El solo hecho de haber publicado este libro bajo dictadura, en las circunstancias mencionadas, ya es un gran mérito; distinto al haber publicado en el exilio o después de la dictadura. El riesgo, el punto de vista y la situación de lectura hacen la diferencia. Se escribió y publicó, además, antes de que hubiera comisiones Rettig y Valech; antes de que se recuperara la democracia. La memoria requiere coraje y debe ser oportuna. Puntualmente, Un viaje por el infierno responde al llamado que siente el reportero: vive la noticia y después la cuenta. Así actuó Alberto Gamboa. Que otros la interpreten. Es reportaje, crónica, autobiografía. Curiosamente los editores le llamaron “novela de la vida real”, pero no es ficción. Es un testimonio, una escritura de la memoria.

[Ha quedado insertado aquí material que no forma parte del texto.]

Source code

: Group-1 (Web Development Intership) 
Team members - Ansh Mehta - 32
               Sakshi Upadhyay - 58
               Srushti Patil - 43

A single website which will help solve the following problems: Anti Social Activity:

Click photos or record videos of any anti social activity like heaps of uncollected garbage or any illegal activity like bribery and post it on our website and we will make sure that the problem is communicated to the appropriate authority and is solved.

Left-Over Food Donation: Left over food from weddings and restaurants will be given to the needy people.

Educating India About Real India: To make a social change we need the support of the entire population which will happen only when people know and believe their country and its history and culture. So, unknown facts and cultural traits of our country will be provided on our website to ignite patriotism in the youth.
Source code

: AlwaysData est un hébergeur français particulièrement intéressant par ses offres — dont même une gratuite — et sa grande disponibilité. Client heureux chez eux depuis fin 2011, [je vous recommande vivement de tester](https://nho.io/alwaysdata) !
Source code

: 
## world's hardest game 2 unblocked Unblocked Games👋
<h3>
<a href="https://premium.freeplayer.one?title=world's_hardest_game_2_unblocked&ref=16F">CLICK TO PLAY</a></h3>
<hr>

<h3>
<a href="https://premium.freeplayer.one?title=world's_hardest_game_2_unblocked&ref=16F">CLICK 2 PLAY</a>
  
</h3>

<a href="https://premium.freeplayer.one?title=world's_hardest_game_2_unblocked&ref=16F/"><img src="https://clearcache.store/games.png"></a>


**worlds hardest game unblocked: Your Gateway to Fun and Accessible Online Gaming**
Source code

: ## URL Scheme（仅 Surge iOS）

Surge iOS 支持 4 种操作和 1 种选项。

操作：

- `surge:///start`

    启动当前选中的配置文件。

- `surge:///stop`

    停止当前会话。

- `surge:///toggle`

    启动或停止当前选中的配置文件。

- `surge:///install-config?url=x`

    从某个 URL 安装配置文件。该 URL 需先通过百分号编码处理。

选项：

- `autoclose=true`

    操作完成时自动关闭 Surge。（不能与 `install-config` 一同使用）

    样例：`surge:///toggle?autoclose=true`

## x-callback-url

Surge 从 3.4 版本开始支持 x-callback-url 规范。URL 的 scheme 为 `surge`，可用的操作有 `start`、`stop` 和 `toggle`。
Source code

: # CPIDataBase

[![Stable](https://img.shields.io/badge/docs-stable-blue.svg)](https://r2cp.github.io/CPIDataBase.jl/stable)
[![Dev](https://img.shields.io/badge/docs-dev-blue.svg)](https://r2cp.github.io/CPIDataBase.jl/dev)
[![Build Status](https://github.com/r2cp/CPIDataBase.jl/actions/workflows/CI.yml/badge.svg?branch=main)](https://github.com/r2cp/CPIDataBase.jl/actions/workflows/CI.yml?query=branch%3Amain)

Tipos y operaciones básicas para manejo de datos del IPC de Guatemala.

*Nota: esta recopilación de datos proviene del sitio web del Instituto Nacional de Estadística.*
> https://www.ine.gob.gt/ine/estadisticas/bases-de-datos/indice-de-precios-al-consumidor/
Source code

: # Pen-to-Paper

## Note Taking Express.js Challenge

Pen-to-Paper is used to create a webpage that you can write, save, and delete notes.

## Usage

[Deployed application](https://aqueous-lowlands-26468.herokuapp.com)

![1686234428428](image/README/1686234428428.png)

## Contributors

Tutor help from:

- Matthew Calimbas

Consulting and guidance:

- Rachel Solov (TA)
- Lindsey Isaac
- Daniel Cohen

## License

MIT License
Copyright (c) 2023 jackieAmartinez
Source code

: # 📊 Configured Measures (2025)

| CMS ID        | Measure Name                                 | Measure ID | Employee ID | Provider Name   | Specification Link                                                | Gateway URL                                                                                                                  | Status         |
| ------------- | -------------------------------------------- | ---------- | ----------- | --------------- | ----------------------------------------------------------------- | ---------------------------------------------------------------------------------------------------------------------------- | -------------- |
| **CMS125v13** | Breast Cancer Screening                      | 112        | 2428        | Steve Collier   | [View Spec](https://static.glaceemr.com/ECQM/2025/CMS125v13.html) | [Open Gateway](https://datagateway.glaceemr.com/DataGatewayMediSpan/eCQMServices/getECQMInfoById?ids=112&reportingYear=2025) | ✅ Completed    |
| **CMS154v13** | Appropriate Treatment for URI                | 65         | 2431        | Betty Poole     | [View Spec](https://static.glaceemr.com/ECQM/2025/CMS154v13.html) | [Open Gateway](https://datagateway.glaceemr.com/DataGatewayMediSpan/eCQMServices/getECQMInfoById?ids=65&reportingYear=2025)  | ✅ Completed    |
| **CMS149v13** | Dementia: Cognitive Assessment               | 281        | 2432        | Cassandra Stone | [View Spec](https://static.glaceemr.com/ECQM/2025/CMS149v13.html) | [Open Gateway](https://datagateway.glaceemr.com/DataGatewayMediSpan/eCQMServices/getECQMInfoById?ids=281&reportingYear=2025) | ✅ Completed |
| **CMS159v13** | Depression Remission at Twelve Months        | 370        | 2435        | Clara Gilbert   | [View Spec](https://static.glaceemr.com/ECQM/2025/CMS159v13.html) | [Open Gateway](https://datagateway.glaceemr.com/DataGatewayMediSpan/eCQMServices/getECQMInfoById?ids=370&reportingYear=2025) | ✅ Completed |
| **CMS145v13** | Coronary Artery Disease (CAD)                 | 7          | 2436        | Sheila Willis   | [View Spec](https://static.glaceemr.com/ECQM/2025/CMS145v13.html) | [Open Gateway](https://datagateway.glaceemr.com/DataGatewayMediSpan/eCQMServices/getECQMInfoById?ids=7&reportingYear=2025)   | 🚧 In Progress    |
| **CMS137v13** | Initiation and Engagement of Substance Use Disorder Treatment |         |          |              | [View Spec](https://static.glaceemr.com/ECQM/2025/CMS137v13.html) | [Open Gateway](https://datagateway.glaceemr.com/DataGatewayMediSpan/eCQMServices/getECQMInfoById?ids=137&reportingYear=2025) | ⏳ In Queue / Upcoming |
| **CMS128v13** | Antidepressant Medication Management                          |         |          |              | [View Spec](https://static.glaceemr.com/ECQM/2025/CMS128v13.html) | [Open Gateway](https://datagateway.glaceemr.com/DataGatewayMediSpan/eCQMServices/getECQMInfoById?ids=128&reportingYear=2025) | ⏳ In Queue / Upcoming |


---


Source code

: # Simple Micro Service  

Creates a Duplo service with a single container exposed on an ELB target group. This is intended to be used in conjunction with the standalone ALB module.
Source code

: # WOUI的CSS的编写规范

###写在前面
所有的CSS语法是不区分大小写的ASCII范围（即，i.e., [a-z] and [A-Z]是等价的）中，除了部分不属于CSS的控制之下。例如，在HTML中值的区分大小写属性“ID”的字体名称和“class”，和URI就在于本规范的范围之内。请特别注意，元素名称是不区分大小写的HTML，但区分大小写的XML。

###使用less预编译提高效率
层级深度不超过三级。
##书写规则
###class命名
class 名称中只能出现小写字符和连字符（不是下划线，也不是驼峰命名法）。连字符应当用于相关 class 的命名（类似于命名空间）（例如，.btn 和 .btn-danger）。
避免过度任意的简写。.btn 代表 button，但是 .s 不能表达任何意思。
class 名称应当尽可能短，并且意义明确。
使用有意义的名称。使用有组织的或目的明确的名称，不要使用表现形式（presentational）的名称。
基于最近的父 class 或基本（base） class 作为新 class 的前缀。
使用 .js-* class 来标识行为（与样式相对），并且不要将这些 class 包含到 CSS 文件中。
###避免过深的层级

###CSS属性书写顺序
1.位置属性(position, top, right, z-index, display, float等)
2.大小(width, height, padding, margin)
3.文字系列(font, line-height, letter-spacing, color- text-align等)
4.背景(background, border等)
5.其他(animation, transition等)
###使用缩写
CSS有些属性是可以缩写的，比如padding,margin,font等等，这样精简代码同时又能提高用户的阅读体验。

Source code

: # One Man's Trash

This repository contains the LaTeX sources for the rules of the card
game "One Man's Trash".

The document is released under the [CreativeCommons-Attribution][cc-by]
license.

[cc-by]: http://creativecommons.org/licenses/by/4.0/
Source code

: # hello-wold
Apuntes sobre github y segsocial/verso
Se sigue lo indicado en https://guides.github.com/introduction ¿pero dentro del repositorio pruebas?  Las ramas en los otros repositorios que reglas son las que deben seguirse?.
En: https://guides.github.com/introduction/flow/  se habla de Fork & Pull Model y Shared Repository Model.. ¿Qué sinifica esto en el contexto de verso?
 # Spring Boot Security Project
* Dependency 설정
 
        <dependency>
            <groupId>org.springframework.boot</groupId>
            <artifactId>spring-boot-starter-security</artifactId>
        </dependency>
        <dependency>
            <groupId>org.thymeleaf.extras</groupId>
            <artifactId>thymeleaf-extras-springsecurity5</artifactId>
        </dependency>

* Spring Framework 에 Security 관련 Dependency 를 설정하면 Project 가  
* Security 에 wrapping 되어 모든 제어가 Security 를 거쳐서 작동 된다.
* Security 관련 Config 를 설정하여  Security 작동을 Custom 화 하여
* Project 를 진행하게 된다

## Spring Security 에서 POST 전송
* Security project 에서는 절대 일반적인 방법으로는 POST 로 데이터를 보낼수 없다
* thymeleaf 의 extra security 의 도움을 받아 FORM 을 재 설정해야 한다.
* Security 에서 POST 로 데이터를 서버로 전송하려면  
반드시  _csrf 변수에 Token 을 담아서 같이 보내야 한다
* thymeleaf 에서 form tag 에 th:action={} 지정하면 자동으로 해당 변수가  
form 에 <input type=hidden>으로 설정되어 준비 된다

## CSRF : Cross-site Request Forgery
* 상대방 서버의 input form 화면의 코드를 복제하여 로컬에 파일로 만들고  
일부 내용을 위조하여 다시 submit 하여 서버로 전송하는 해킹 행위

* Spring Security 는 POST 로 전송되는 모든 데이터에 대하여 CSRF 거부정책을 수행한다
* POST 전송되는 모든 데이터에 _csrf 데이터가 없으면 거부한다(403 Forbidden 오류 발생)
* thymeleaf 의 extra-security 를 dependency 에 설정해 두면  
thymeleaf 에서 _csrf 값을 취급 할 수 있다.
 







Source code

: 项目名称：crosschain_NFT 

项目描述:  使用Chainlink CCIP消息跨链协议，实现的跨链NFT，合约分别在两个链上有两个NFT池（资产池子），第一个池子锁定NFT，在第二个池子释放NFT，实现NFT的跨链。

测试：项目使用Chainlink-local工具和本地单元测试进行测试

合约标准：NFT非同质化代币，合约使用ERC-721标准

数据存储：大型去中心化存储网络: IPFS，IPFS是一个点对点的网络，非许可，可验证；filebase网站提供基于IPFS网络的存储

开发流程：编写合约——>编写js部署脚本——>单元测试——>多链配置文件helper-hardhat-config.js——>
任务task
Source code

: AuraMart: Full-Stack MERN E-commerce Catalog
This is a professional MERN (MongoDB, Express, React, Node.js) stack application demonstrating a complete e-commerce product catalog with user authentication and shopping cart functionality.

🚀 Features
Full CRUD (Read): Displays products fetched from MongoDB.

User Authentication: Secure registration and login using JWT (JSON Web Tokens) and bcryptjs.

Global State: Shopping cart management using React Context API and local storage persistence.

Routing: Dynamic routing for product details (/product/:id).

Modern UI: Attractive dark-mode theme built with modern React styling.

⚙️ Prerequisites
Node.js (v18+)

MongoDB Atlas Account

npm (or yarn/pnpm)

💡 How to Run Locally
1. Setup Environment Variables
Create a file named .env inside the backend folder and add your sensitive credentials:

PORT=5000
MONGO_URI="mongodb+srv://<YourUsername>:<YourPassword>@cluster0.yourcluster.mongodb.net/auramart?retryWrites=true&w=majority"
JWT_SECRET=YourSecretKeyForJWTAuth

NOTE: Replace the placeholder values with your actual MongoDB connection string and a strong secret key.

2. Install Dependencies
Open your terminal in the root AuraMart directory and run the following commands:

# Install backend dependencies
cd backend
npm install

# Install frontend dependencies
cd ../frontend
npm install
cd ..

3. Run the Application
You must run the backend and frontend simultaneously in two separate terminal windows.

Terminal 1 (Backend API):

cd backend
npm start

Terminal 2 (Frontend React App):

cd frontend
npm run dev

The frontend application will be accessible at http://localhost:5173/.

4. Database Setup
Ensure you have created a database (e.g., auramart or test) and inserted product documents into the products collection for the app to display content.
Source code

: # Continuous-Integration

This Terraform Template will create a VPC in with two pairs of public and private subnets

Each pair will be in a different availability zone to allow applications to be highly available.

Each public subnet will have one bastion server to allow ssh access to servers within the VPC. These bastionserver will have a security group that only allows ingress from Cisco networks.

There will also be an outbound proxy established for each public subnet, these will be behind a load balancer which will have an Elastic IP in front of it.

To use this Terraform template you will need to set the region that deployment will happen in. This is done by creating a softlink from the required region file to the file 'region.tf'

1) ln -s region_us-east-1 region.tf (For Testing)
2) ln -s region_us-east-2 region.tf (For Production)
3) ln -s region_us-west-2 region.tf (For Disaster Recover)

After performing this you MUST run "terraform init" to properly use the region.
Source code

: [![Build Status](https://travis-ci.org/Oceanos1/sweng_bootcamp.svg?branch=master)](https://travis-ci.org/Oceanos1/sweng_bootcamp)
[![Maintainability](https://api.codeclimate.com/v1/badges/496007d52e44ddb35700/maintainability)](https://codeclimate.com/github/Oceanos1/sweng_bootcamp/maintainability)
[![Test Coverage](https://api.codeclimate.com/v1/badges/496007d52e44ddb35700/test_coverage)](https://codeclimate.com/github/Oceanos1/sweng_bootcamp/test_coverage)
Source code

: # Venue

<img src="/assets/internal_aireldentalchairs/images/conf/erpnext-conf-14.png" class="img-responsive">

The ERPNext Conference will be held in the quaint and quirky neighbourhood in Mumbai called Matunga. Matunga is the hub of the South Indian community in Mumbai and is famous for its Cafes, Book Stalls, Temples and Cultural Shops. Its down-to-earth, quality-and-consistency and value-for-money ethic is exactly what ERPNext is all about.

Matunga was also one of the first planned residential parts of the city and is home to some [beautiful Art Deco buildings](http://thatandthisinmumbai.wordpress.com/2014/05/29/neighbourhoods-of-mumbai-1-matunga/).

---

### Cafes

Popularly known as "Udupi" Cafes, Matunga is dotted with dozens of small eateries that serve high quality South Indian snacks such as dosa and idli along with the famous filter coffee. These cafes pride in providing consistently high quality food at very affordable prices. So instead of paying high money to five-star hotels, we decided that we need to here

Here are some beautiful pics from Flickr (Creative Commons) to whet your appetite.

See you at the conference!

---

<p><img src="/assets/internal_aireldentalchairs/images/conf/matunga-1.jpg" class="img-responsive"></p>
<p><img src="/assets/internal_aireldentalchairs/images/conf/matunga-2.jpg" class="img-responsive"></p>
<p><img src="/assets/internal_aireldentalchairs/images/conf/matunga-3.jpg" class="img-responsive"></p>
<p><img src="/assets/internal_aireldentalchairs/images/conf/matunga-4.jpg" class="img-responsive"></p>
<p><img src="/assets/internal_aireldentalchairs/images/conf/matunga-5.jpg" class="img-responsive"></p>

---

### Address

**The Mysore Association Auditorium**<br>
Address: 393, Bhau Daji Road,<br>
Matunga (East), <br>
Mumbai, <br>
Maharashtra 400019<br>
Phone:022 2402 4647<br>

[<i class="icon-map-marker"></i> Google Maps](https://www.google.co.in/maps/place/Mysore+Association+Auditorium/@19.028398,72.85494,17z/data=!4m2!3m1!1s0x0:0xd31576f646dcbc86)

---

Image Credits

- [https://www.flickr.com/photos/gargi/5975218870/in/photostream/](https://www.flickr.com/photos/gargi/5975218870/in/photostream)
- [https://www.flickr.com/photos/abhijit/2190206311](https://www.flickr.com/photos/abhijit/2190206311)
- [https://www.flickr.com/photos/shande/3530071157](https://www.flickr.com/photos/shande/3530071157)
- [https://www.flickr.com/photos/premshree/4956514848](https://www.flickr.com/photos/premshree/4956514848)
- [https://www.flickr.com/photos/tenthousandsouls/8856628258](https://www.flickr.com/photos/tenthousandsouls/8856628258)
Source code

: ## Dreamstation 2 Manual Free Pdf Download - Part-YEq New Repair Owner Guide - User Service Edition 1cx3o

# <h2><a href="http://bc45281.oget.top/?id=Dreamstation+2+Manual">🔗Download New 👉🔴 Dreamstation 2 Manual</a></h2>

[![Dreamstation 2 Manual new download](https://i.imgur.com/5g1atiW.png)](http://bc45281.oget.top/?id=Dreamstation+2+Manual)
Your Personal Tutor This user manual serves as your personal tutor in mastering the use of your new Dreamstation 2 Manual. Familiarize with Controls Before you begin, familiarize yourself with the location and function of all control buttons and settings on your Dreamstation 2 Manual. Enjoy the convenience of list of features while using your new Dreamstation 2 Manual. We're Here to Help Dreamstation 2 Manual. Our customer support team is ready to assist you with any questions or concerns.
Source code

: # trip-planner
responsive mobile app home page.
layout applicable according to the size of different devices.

El libro de Gamboa, entonces, testimonia de hecho dos momentos de la dictadura: la prisión inmediatamente después del golpe, que es el asunto que trata; y la situación en que el mismo libro es editado, durante la dictadura plenamente instalada de los años ochenta. Es un aporte a la memoria referida a las violaciones de los Derechos Humanos y a las sobrevivencias; también a la historia del libro chileno y del periodismo nacional.
Alberto Gamboa estuvo un año y diez días preso. Mucha agua barrosa -y sangre- ha pasado bajo los puentes en estos años: el plebiscito de 1988 (“¡Corrió solo y llegó segundo!”, tituló el Gato en Fortín Mapocho), los gobiernos de la Concertación y, ahora, el regreso de la derecha a La Moneda. Han quedado, sin embargo, algunas verdades establecidas que ya nadie puede desmentir. Horrores que nunca debieron suceder y solidaridades que enaltecen al ser humano. Este libro de Alberto Gamboa contribuye a que la verdad –que muchos insisten en desconocer en un negacionismo inmoral- se siga extendiendo para que nunca más se repitan las injusticias que él y miles de personas sufrieron; entre ellas las que nunca pudieron compartir su testimonio. Por ellas hablan los testigos y los ecos de estas páginas. Es un legado que nos deja Alberto Gamboa, quien vivió casi un siglo y siempre será recordado con afecto, admiración y –por mi parte-– con gratitud porque tal vez, si no fuera por él, no estaría escribiendo una vez más una columna de opinión.